Fullerene superlattices containing charge transfer complexes for an improved nonlinear optical performance†
Abstract
To improve the nonlinear optical (NLO) properties of fullerene C60, chemical modifications are normally needed to construct a donor–π-acceptor (D–π-A) system, which requires tedious and time-consuming synthesis procedures. In addition, the conjugated structure of C60 will inevitably be destroyed, which is disadvantageous for other applications. Here, we use solvent-based nanoarchitectonics to obtain highly ordered, three-dimensional (3D) C60 supramolecular structures. For this purpose, a liquid–liquid interfacial precipitation (LLIP) method was employed using quinoline as the good solvent. Hollow polyhedra (HPH) and multilayer flowers (MFs) were obtained when methanol and ethanol were selected as the poor solvents, respectively. While quinoline failed to enter the HPH, it was found to be successfully intercalated with the MFs, which induced a transition of the C60 organization from a pristine face-centered-cubic (fcc) phase to a hexagonal close packed (hcp) lattice. When embedded in a poly(methyl methacrylate) (PMMA) matrix, the HPH and MFs both show reverse saturable absorption (RSA) and optical limiting (OL) properties.
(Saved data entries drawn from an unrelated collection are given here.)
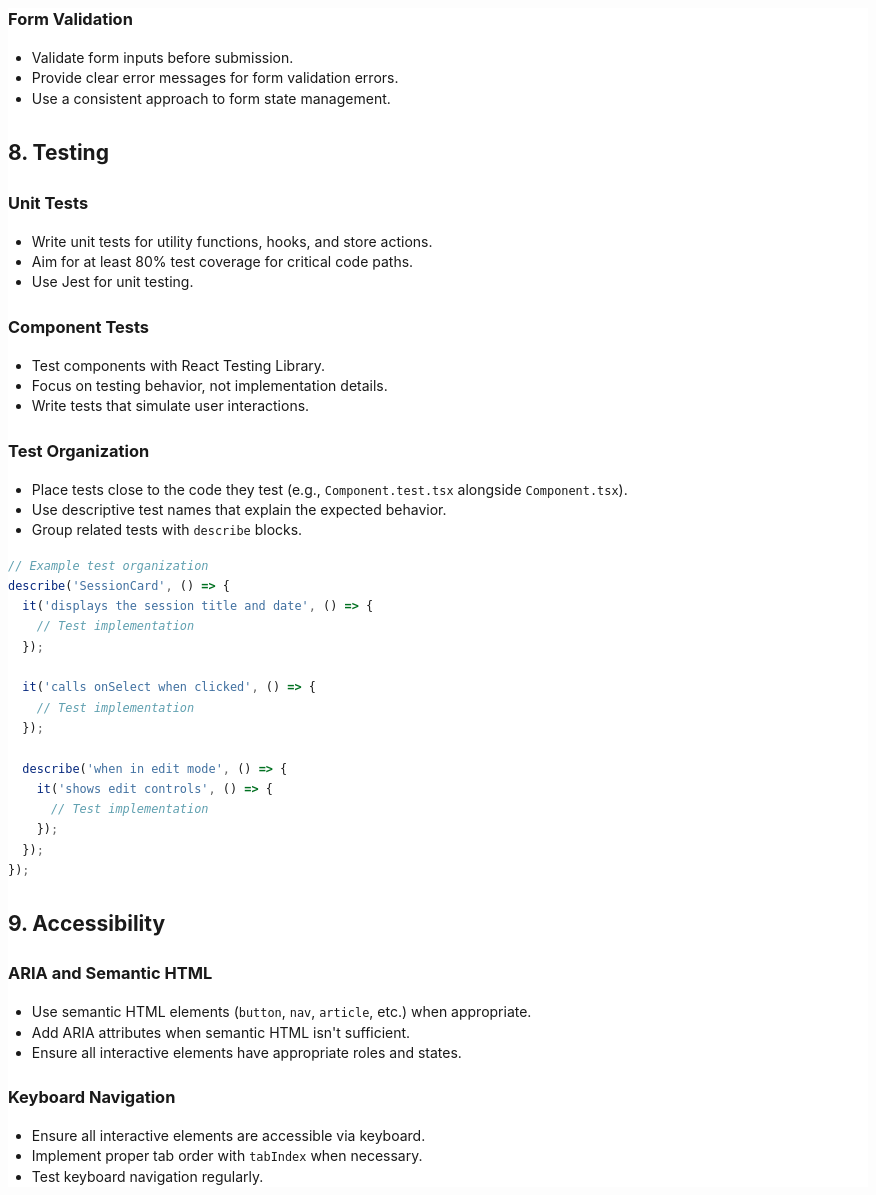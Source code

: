 ### Form Validation
- Validate form inputs before submission.
- Provide clear error messages for form validation errors.
- Use a consistent approach to form state management.

## 8. Testing

### Unit Tests
- Write unit tests for utility functions, hooks, and store actions.
- Aim for at least 80% test coverage for critical code paths.
- Use Jest for unit testing.

### Component Tests
- Test components with React Testing Library.
- Focus on testing behavior, not implementation details.
- Write tests that simulate user interactions.

### Test Organization
- Place tests close to the code they test (e.g., `Component.test.tsx` alongside `Component.tsx`).
- Use descriptive test names that explain the expected behavior.
- Group related tests with `describe` blocks.

```typescript
// Example test organization
describe('SessionCard', () => {
  it('displays the session title and date', () => {
    // Test implementation
  });
  
  it('calls onSelect when clicked', () => {
    // Test implementation
  });
  
  describe('when in edit mode', () => {
    it('shows edit controls', () => {
      // Test implementation
    });
  });
});
```

## 9. Accessibility

### ARIA and Semantic HTML
- Use semantic HTML elements (`button`, `nav`, `article`, etc.) when appropriate.
- Add ARIA attributes when semantic HTML isn't sufficient.
- Ensure all interactive elements have appropriate roles and states.

### Keyboard Navigation
- Ensure all interactive elements are accessible via keyboard.
- Implement proper tab order with `tabIndex` when necessary.
- Test keyboard navigation regularly.
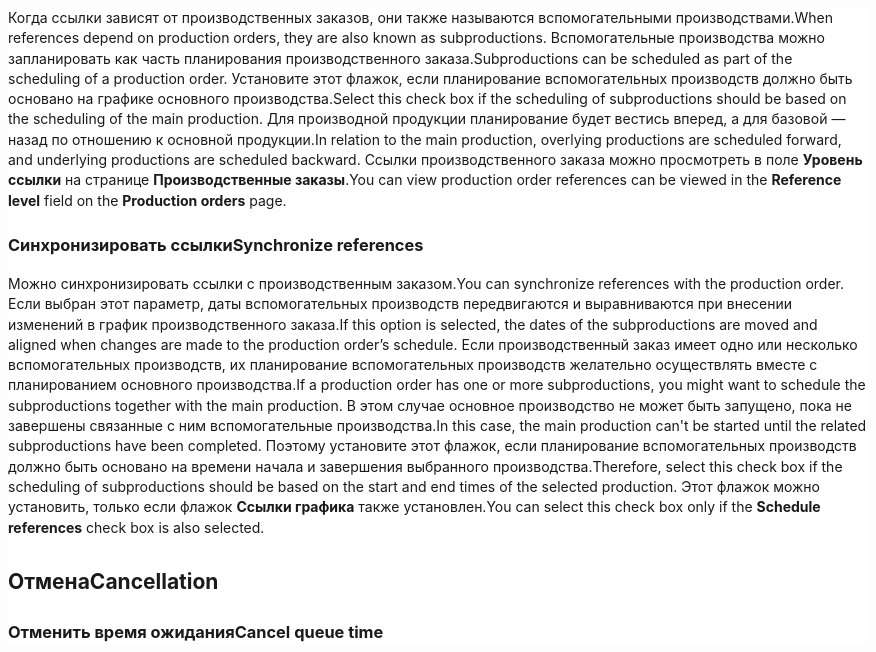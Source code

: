 <span data-ttu-id="8a1a8-196">Когда ссылки зависят от производственных заказов, они также называются вспомогательными производствами.</span><span class="sxs-lookup"><span data-stu-id="8a1a8-196">When references depend on production orders, they are also known as subproductions.</span></span> <span data-ttu-id="8a1a8-197">Вспомогательные производства можно запланировать как часть планирования производственного заказа.</span><span class="sxs-lookup"><span data-stu-id="8a1a8-197">Subproductions can be scheduled as part of the scheduling of a production order.</span></span> <span data-ttu-id="8a1a8-198">Установите этот флажок, если планирование вспомогательных производств должно быть основано на графике основного производства.</span><span class="sxs-lookup"><span data-stu-id="8a1a8-198">Select this check box if the scheduling of subproductions should be based on the scheduling of the main production.</span></span> <span data-ttu-id="8a1a8-199">Для производной продукции планирование будет вестись вперед, а для базовой — назад по отношению к основной продукции.</span><span class="sxs-lookup"><span data-stu-id="8a1a8-199">In relation to the main production, overlying productions are scheduled forward, and underlying productions are scheduled backward.</span></span> <span data-ttu-id="8a1a8-200">Ссылки производственного заказа можно просмотреть в поле **Уровень ссылки** на странице **Производственные заказы**.</span><span class="sxs-lookup"><span data-stu-id="8a1a8-200">You can view production order references can be viewed in the **Reference level** field on the **Production orders** page.</span></span>

### <a name="synchronize-references"></a><span data-ttu-id="8a1a8-201">Синхронизировать ссылки</span><span class="sxs-lookup"><span data-stu-id="8a1a8-201">Synchronize references</span></span>

<span data-ttu-id="8a1a8-202">Можно синхронизировать ссылки с производственным заказом.</span><span class="sxs-lookup"><span data-stu-id="8a1a8-202">You can synchronize references with the production order.</span></span> <span data-ttu-id="8a1a8-203">Если выбран этот параметр, даты вспомогательных производств передвигаются и выравниваются при внесении изменений в график производственного заказа.</span><span class="sxs-lookup"><span data-stu-id="8a1a8-203">If this option is selected, the dates of the subproductions are moved and aligned when changes are made to the production order’s schedule.</span></span> <span data-ttu-id="8a1a8-204">Если производственный заказ имеет одно или несколько вспомогательных производств, их планирование вспомогательных производств желательно осуществлять вместе с планированием основного производства.</span><span class="sxs-lookup"><span data-stu-id="8a1a8-204">If a production order has one or more subproductions, you might want to schedule the subproductions together with the main production.</span></span> <span data-ttu-id="8a1a8-205">В этом случае основное производство не может быть запущено, пока не завершены связанные с ним вспомогательные производства.</span><span class="sxs-lookup"><span data-stu-id="8a1a8-205">In this case, the main production can't be started until the related subproductions have been completed.</span></span> <span data-ttu-id="8a1a8-206">Поэтому установите этот флажок, если планирование вспомогательных производств должно быть основано на времени начала и завершения выбранного производства.</span><span class="sxs-lookup"><span data-stu-id="8a1a8-206">Therefore, select this check box if the scheduling of subproductions should be based on the start and end times of the selected production.</span></span> <span data-ttu-id="8a1a8-207">Этот флажок можно установить, только если флажок **Ссылки графика** также установлен.</span><span class="sxs-lookup"><span data-stu-id="8a1a8-207">You can select this check box only if the **Schedule references** check box is also selected.</span></span>

## <a name="cancellation"></a><span data-ttu-id="8a1a8-208">Отмена</span><span class="sxs-lookup"><span data-stu-id="8a1a8-208">Cancellation</span></span>
### <a name="cancel-queue-time"></a><span data-ttu-id="8a1a8-209">Отменить время ожидания</span><span class="sxs-lookup"><span data-stu-id="8a1a8-209">Cancel queue time</span></span>
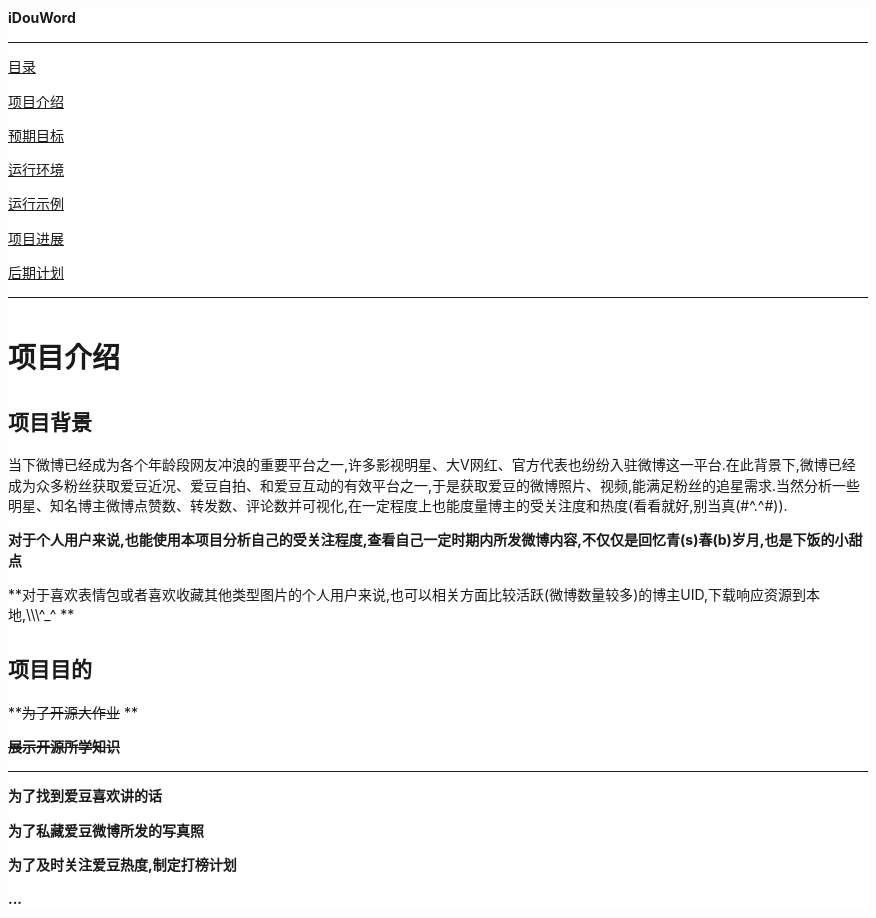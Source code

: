 





**iDouWord**

---

[目录](#目录)

[项目介绍](#项目介绍)

[预期目标](#预期目标)

[运行环境](#运行环境)

[运行示例](#运行示例)

[项目进展](#项目进展)

[后期计划](#后期计划)





----

# 项目介绍

## 项目背景

当下微博已经成为各个年龄段网友冲浪的重要平台之一,许多影视明星、大V网红、官方代表也纷纷入驻微博这一平台.在此背景下,微博已经成为众多粉丝获取爱豆近况、爱豆自拍、和爱豆互动的有效平台之一,于是获取爱豆的微博照片、视频,能满足粉丝的追星需求.当然分析一些明星、知名博主微博点赞数、转发数、评论数并可视化,在一定程度上也能度量博主的受关注度和热度(看看就好,别当真(#^.^#)).



**对于个人用户来说,也能使用本项目分析自己的受关注程度,查看自己一定时期内所发微博内容,不仅仅是回忆青(s)春(b)岁月,也是下饭的小甜点**



**对于喜欢表情包或者喜欢收藏其他类型图片的个人用户来说,也可以相关方面比较活跃(微博数量较多)的博主UID,下载响应资源到本地,\\\\\\\^_^ **



## 项目目的

**~~为了开源大作业~~ **

**~~展示开源所学知识~~**

-----------------

**为了找到爱豆喜欢讲的话**

**为了私藏爱豆微博所发的写真照**

**为了及时关注爱豆热度,制定打榜计划**

**...**


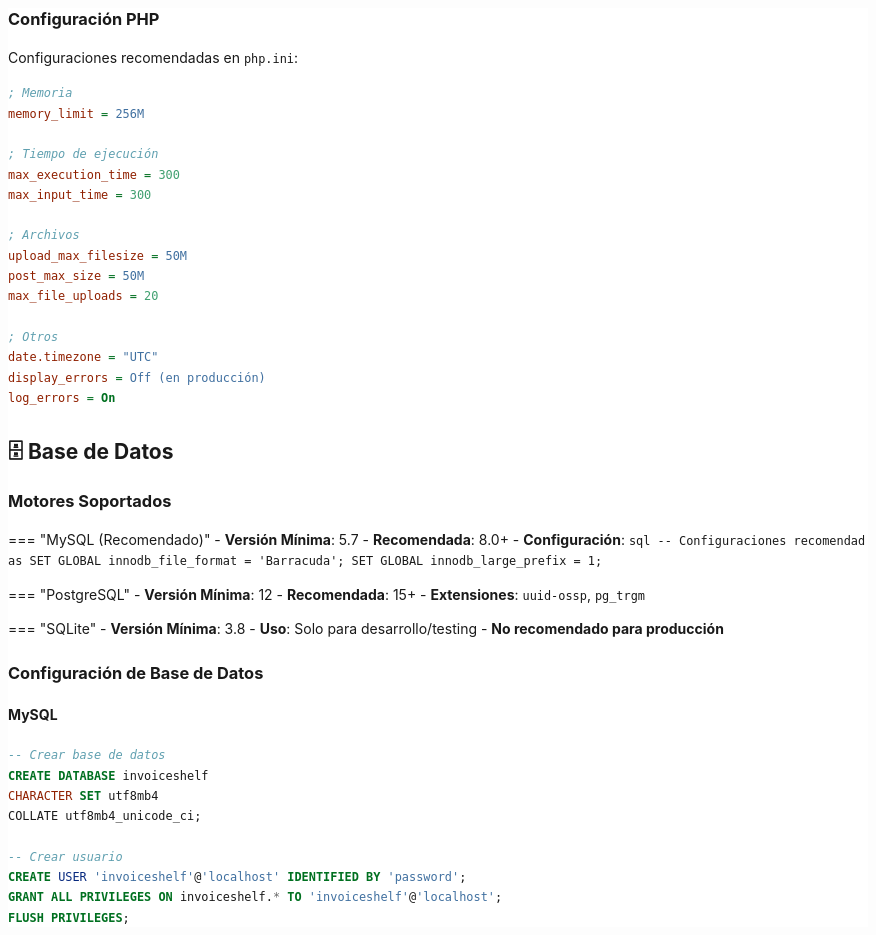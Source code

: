 ### Configuración PHP

Configuraciones recomendadas en `php.ini`:

```ini
; Memoria
memory_limit = 256M

; Tiempo de ejecución
max_execution_time = 300
max_input_time = 300

; Archivos
upload_max_filesize = 50M
post_max_size = 50M
max_file_uploads = 20

; Otros
date.timezone = "UTC"
display_errors = Off (en producción)
log_errors = On
```

## 🗄️ Base de Datos

### Motores Soportados

=== "MySQL (Recomendado)"
    - **Versión Mínima**: 5.7
    - **Recomendada**: 8.0+
    - **Configuración**:
    ```sql
    -- Configuraciones recomendadas
    SET GLOBAL innodb_file_format = 'Barracuda';
    SET GLOBAL innodb_large_prefix = 1;
    ```

=== "PostgreSQL"
    - **Versión Mínima**: 12
    - **Recomendada**: 15+
    - **Extensiones**: `uuid-ossp`, `pg_trgm`

=== "SQLite"
    - **Versión Mínima**: 3.8
    - **Uso**: Solo para desarrollo/testing
    - **No recomendado para producción**

### Configuración de Base de Datos

#### MySQL
```sql
-- Crear base de datos
CREATE DATABASE invoiceshelf 
CHARACTER SET utf8mb4 
COLLATE utf8mb4_unicode_ci;

-- Crear usuario
CREATE USER 'invoiceshelf'@'localhost' IDENTIFIED BY 'password';
GRANT ALL PRIVILEGES ON invoiceshelf.* TO 'invoiceshelf'@'localhost';
FLUSH PRIVILEGES;
```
The MFs-based film showed a third-order nonlinear absorption coefficient (β) of 1.25 × 105 cm·GW−1 and an optical limiting threshold (Fol) of 0.00625 J·cm−2. Comparatively, the HPH-based film exhibited a lower β value of 9.80 × 104 cm GW−1 and a higher Fol value of 0.00834 J cm−2. The better NLO performance of the MFs was mainly ascribed to the formation of the charge transfer complexes between quinoline and C60, proven by UV-vis and electrochemical measurements. The fine tuning of the NLO properties of C60 without chemical modification provides new opportunities for C60 to be applied in nonlinear optics.